A good way to check if a network share like NFS or CIFS
is still available, is to monitor an existing file on the share itself.
Doing this with SMB/CIFS is a little easier than with NFS
when the NFS share is hard mounted.
The check would then wait forever if the NFS server is not available and not return
any error.

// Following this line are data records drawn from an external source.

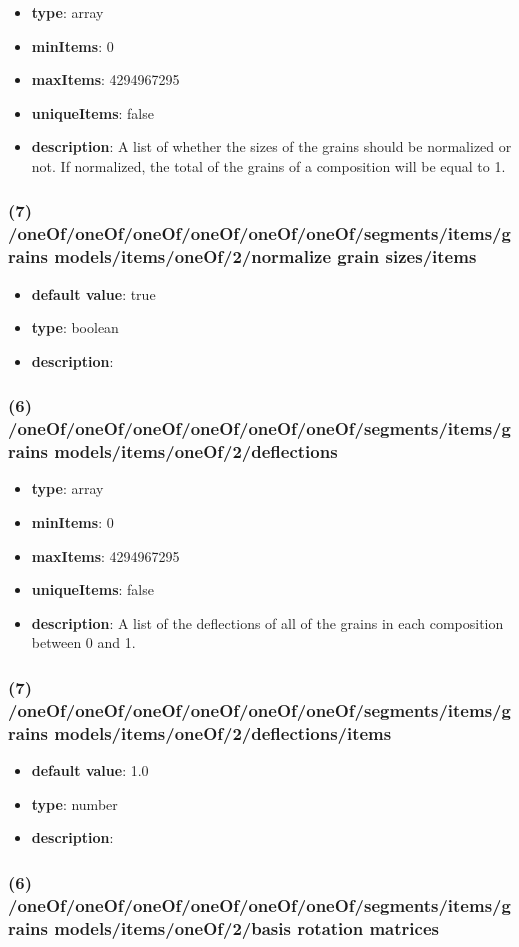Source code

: \begin{itemize}[leftmargin=6em]\item {\bf type}: array
\item {\bf minItems}: 0
\item {\bf maxItems}: 4294967295
\item {\bf uniqueItems}: false
\item {\bf description}: A list of whether the sizes of the grains should be normalized or not. If normalized, the total of the grains of a composition will be equal to 1.
\end{itemize}\subsubsection{(7) /oneOf/oneOf/oneOf/oneOf/oneOf/oneOf/segments/items/grains models/items/oneOf/2/normalize grain sizes/items}
\begin{itemize}[leftmargin=7em]\item {\bf default value}: true
\item {\bf type}: boolean
\item {\bf description}: 
\end{itemize}\subsubsection{(6) /oneOf/oneOf/oneOf/oneOf/oneOf/oneOf/segments/items/grains models/items/oneOf/2/deflections}
\begin{itemize}[leftmargin=6em]\item {\bf type}: array
\item {\bf minItems}: 0
\item {\bf maxItems}: 4294967295
\item {\bf uniqueItems}: false
\item {\bf description}: A list of the deflections of all of the grains in each composition between 0 and 1.
\end{itemize}\subsubsection{(7) /oneOf/oneOf/oneOf/oneOf/oneOf/oneOf/segments/items/grains models/items/oneOf/2/deflections/items}
\begin{itemize}[leftmargin=7em]\item {\bf default value}: 1.0
\item {\bf type}: number
\item {\bf description}: 
\end{itemize}\subsubsection{(6) /oneOf/oneOf/oneOf/oneOf/oneOf/oneOf/segments/items/grains models/items/oneOf/2/basis rotation matrices}
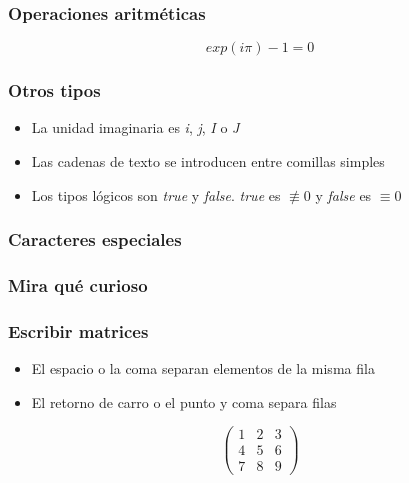 \documentclass[12pt]{beamer}
\begin{document}

\begin{frame}
  \frametitle{Operaciones aritméticas}
  \[ exp(i \pi) - 1 = 0  \]
  \testcode
\end{frame}

\begin{frame}
  \frametitle{Otros tipos}
  \begin{itemize}
  \item La unidad imaginaria es \emph{i}, \emph{j}, \emph{I} o \emph{J}
  \item Las cadenas de texto se introducen entre comillas simples
  \item Los tipos lógicos son \emph{true} y \emph{false}.  \emph{true}
    es $\not \equiv 0$ y \emph{false} es $\equiv 0$
  \end{itemize}
\end{frame}


\begin{frame}
\frametitle{Caracteres especiales}
\testcode
\end{frame}



\begin{frame}
  \frametitle{Mira qué curioso}
  \testcode
\end{frame}

\begin{frame}
\frametitle{Escribir matrices}
\begin{itemize}
  \item El espacio o la coma separan elementos de la misma fila
  \item El retorno de carro o el punto y coma separa filas
\end{itemize}
\[ \left(
\begin{array}{ccc}
1&2&3\\
4&5&6\\
7&8&9
\end{array} \right)
\]
\end{frame}
\end{document}

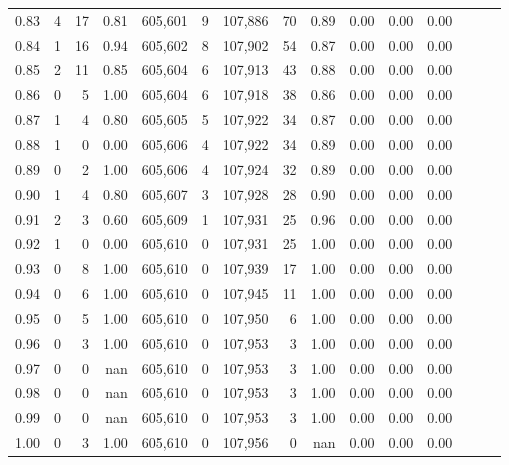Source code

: \begin{tabular}{rrrrrrrrrrrrrrr}
0.83 &       4 &     17 &  0.81 &  605,601 &        9 &  107,886 &       70 &  0.89 &  0.00 &  0.00 &      0.00 \\
0.84 &       1 &     16 &  0.94 &  605,602 &        8 &  107,902 &       54 &  0.87 &  0.00 &  0.00 &      0.00 \\
0.85 &       2 &     11 &  0.85 &  605,604 &        6 &  107,913 &       43 &  0.88 &  0.00 &  0.00 &      0.00 \\
0.86 &       0 &      5 &  1.00 &  605,604 &        6 &  107,918 &       38 &  0.86 &  0.00 &  0.00 &      0.00 \\
0.87 &       1 &      4 &  0.80 &  605,605 &        5 &  107,922 &       34 &  0.87 &  0.00 &  0.00 &      0.00 \\
0.88 &       1 &      0 &  0.00 &  605,606 &        4 &  107,922 &       34 &  0.89 &  0.00 &  0.00 &      0.00 \\
0.89 &       0 &      2 &  1.00 &  605,606 &        4 &  107,924 &       32 &  0.89 &  0.00 &  0.00 &      0.00 \\
0.90 &       1 &      4 &  0.80 &  605,607 &        3 &  107,928 &       28 &  0.90 &  0.00 &  0.00 &      0.00 \\
0.91 &       2 &      3 &  0.60 &  605,609 &        1 &  107,931 &       25 &  0.96 &  0.00 &  0.00 &      0.00 \\
0.92 &       1 &      0 &  0.00 &  605,610 &        0 &  107,931 &       25 &  1.00 &  0.00 &  0.00 &      0.00 \\
0.93 &       0 &      8 &  1.00 &  605,610 &        0 &  107,939 &       17 &  1.00 &  0.00 &  0.00 &      0.00 \\
0.94 &       0 &      6 &  1.00 &  605,610 &        0 &  107,945 &       11 &  1.00 &  0.00 &  0.00 &      0.00 \\
0.95 &       0 &      5 &  1.00 &  605,610 &        0 &  107,950 &        6 &  1.00 &  0.00 &  0.00 &      0.00 \\
0.96 &       0 &      3 &  1.00 &  605,610 &        0 &  107,953 &        3 &  1.00 &  0.00 &  0.00 &      0.00 \\
0.97 &       0 &      0 &   nan &  605,610 &        0 &  107,953 &        3 &  1.00 &  0.00 &  0.00 &      0.00 \\
0.98 &       0 &      0 &   nan &  605,610 &        0 &  107,953 &        3 &  1.00 &  0.00 &  0.00 &      0.00 \\
0.99 &       0 &      0 &   nan &  605,610 &        0 &  107,953 &        3 &  1.00 &  0.00 &  0.00 &      0.00 \\
1.00 &       0 &      3 &  1.00 &  605,610 &        0 &  107,956 &        0 &   nan &  0.00 &  0.00 &      0.00 \\
\bottomrule
\end{tabular}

It could also happen that your checks are piling up in the process list.
Here is an example to make it work by using /usr/bin/timeout
timeout
will run stat
to check for the file
but kill the stat command if it does not return within
a specified time period.
For demonstration purposes I use monit
but this can be done with any other monitoring solution
like OpenNMS by executing the check over net-snmp's extend feature for example.
apt-get install monit
Monit Version >= 5.7
Since monit 5.7 "check program" supports now arguments.
/etc/monit/conf.d/cifs_nfs
check program CIFS with path "/usr/bin/timeout 1 /usr/bin/stat -t /media/cifs/test.txt"
if status != 0 then alert
check program NFS with path "/usr/bin/timeout 1 /usr/bin/stat -t /media/nfs/test.txt"
if status != 0 then alert
Monit Version < 5.7
With older versions of monit
you have to use a wrapper script for the check.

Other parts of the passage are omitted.